» **Given records**
◇ ◇ ◇ ◇ ◇ ◇ ◇

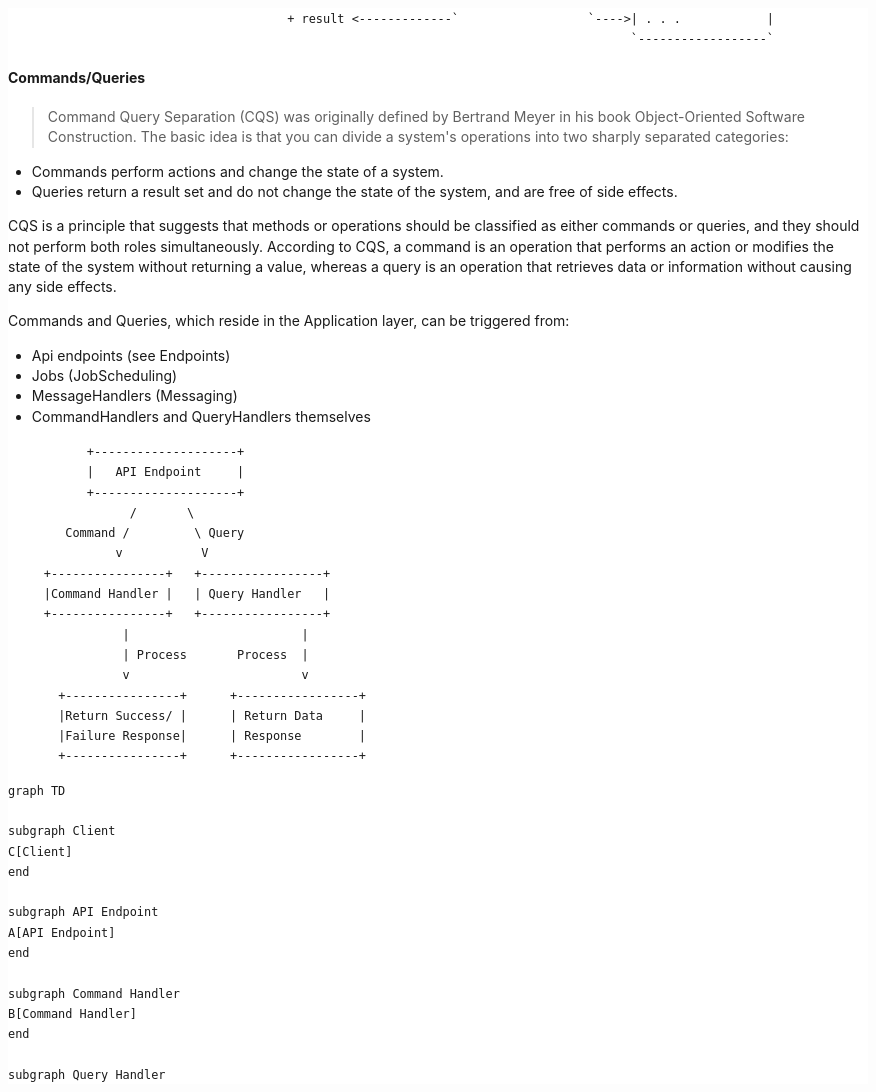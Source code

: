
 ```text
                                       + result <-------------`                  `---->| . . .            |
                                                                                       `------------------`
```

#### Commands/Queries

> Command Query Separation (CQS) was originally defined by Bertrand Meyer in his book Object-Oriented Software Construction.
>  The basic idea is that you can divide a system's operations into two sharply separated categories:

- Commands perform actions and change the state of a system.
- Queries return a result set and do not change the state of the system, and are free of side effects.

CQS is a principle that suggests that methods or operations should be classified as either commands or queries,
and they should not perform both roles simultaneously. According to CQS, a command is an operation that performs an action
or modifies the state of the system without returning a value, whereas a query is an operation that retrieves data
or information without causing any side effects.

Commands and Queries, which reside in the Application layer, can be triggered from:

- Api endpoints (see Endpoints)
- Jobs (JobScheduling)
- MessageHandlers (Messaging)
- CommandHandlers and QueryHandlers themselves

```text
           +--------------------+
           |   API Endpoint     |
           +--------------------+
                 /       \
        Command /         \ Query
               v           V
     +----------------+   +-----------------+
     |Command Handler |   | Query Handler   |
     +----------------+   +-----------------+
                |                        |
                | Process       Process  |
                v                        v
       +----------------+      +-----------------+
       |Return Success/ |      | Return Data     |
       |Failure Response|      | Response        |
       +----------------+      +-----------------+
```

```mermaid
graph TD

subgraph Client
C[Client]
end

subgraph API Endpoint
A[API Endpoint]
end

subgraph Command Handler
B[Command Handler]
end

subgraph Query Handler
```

◇ ◇ ◇ ◇ ◇ ◇ ◇

» **Work to complete**
Everything in the listing above except the pictures should be duplicated exactly.

» **Response to this task**
Source code

:
 ```text
                                       + result <-------------`                  `---->| . . .            |
                                                                                       `------------------`
```

#### Commands/Queries

> Command Query Separation (CQS) was originally defined by Bertrand Meyer in his book Object-Oriented Software Construction.
>  The basic idea is that you can divide a system's operations into two sharply separated categories:

- Commands perform actions and change the state of a system.
- Queries return a result set and do not change the state of the system, and are free of side effects.

CQS is a principle that suggests that methods or operations should be classified as either commands or queries,
and they should not perform both roles simultaneously. According to CQS, a command is an operation that performs an action
or modifies the state of the system without returning a value, whereas a query is an operation that retrieves data
or information without causing any side effects.

Commands and Queries, which reside in the Application layer, can be triggered from:

- Api endpoints (see Endpoints)
- Jobs (JobScheduling)
- MessageHandlers (Messaging)
- CommandHandlers and QueryHandlers themselves

```text
           +--------------------+
           |   API Endpoint     |
           +--------------------+
                 /       \
        Command /         \ Query
               v           V
     +----------------+   +-----------------+
     |Command Handler |   | Query Handler   |
     +----------------+   +-----------------+
                |                        |
                | Process       Process  |
                v                        v
       +----------------+      +-----------------+
       |Return Success/ |      | Return Data     |
       |Failure Response|      | Response        |
       +----------------+      +-----------------+
```

```mermaid
graph TD

subgraph Client
C[Client]
end

subgraph API Endpoint
A[API Endpoint]
end

subgraph Command Handler
B[Command Handler]
end

subgraph Query Handler
```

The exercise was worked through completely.